Een voetbal trappen - of een ronde voetbalbal, een ovale Amerikaanse of rugbybal - gebruikt veel spieren en gewrichten. Een succesvolle kick vereist goede coördinatie van de ogen, coördinatie, balans, nauwkeurigheid, vaardigheden en kracht. Schoppen is voornamelijk een activiteit van het lager lichaam, maar je hele lichaam is betrokken bij het handhaven van balans en stabiliteit.
Video van de dag
Botten en gewrichten
Bij het trappen van een voetbal worden alle botten en gewrichten in je onderlichaam gebruikt. De tarsals, middenvoetsbeentjes en vingerkootjes van je voet zorgen voor het contactoppervlak dat de bal raakt. De tibia en tarsals vormen je enkelgewricht, dat licht gebogen maar stijf moet blijven wanneer je schopt, zodat er geen stroom verloren gaat. Je kniegewricht, bestaande uit de tibia en het femur, strekt zich uit als je dijspieren samentrekken en je heup, die bestaat uit je femur en ilium, zwaait naar voren in een beweging die heupflexie wordt genoemd.
Spieren van het onderbeen
De primaire spieren in uw onderbeen die bij het trappen van een voetbal worden gebruikt, bevinden zich aan weerszijden van uw tibia of scheenbeen.
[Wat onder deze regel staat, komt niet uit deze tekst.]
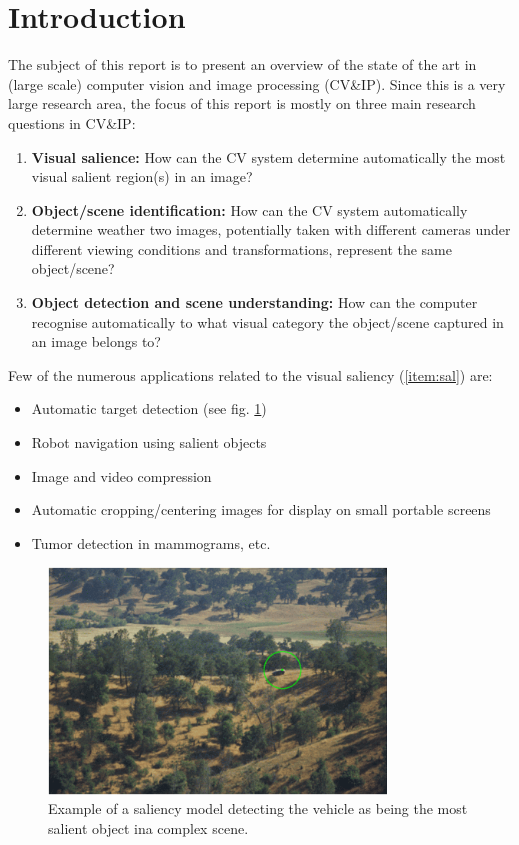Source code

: \section{Introduction}
\label{sec:intro}

The subject of this report is to present an overview of the state of the art in (large scale) computer vision and image processing (CV\&IP). 
Since this is a very large research area, the focus of this report is mostly on three main research questions in CV\&IP:
\begin{enumerate}
\item {\bf Visual salience:} How can the CV system determine automatically the most visual salient region(s) in an image?\label{item:sal}
\item {\bf Object/scene identification:} How can the CV system automatically determine weather two images, potentially taken with different cameras under different viewing conditions and transformations, represent the same object/scene?\label{item:ident}
\item {\bf Object detection and scene understanding:} How can the computer recognise automatically to what visual category the object/scene captured in an image belongs to? \label{item:und}
\end{enumerate}

Few of the numerous applications related to the visual saliency (\ref{item:sal}) are:
\begin{itemize}
\item Automatic target detection (see fig. \ref{fig:sal})
\item Robot navigation using salient objects
\item Image and video compression
\item Automatic cropping/centering images for display on small portable screens
\item Tumor detection in mammograms, etc.
\end{itemize}

\begin{figure}[H]
\begin{center}
\includegraphics[width=0.8\textwidth]{fig/saliency}
\end{center}
\caption{Example of a saliency model detecting the vehicle as being the most salient object ina complex scene.}
\label{fig:sal}
\end{figure}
Uw gastrocnemius- en soleusspieren, gezamenlijk uw kalf genoemd, samentrekken om uw enkel uit te strekken in een beweging die plantaire flexie wordt genoemd, terwijl de spieren aan de voorkant van uw tibia - tibialis anterieure - samentrekken om uw enkel stijf te houden. Dit soort spieractie wordt een isometrische contractie genoemd, wat betekent dat terwijl deze spieren spanning genereren, ze geen echte gezamenlijke beweging veroorzaken, maar alleen je enkel op hun plaats houden.
Knie-extensie
Veel van de kracht om een voetbal te trappen, komt van de actie om je knie recht te maken. Deze actie, knieuitbreiding genoemd, is het resultaat van het samentrekken van de spieren aan de voorkant van uw dij. Deze spieren worden uw quadriceps genoemd, die bestaan uit een groep van vier individuele spieren - de vastus lateralis, rectus femoris, vastus medialis en vastus intermedius - die een gemeenschappelijk invoegpunt delen aan de bovenkant van uw tibia net onder uw patella, of knieschijf.
Hip-flexie
Als u uw dijbeen naar voren beweegt vanaf uw heup, is dit een beweging die heupflexie wordt genoemd. Heupflexie is de grootste gezamenlijke actie bij het trappen van een voetbal, omdat het begint vanuit een positie van extensie en eindigt met een aanzienlijke follow-through. De belangrijkste spieren die verantwoordelijk zijn voor heupflexie zijn psosas major, psosas minor en iliacus, die samen bekend staan als Iliopsoas of heupbuigers. Deze drie spieren werken met je quadriceps-spier rectus femoris en zijn verantwoordelijk voor de meerderheid van de kracht die nodig is om een voetbal te trappen. Om heupflexie mogelijk te maken, moeten je drie hamstrings - semitendinosus, semimembranosus en biceps femoris - ontspannen.Strakke hamstrings kunnen je trapvermogen belemmeren.
Opmerkelijke stabilisatoren
Hoewel de vermelde spieren verantwoordelijk zijn voor het merendeel van de bewegingen die nodig zijn om een voetbal te schoppen, werken een aantal spieren om verschillende delen van je lichaam stabiel te houden, zodat je kick wordt geleverd vanuit een solide basis van ondersteuning. Deze spieren, gezamenlijk stabilisatoren genoemd, omvatten uw rectus abdominus of buikspieren, uw erector spinae-spieren of rugspieren, uw gluteale spieren in uw achterste.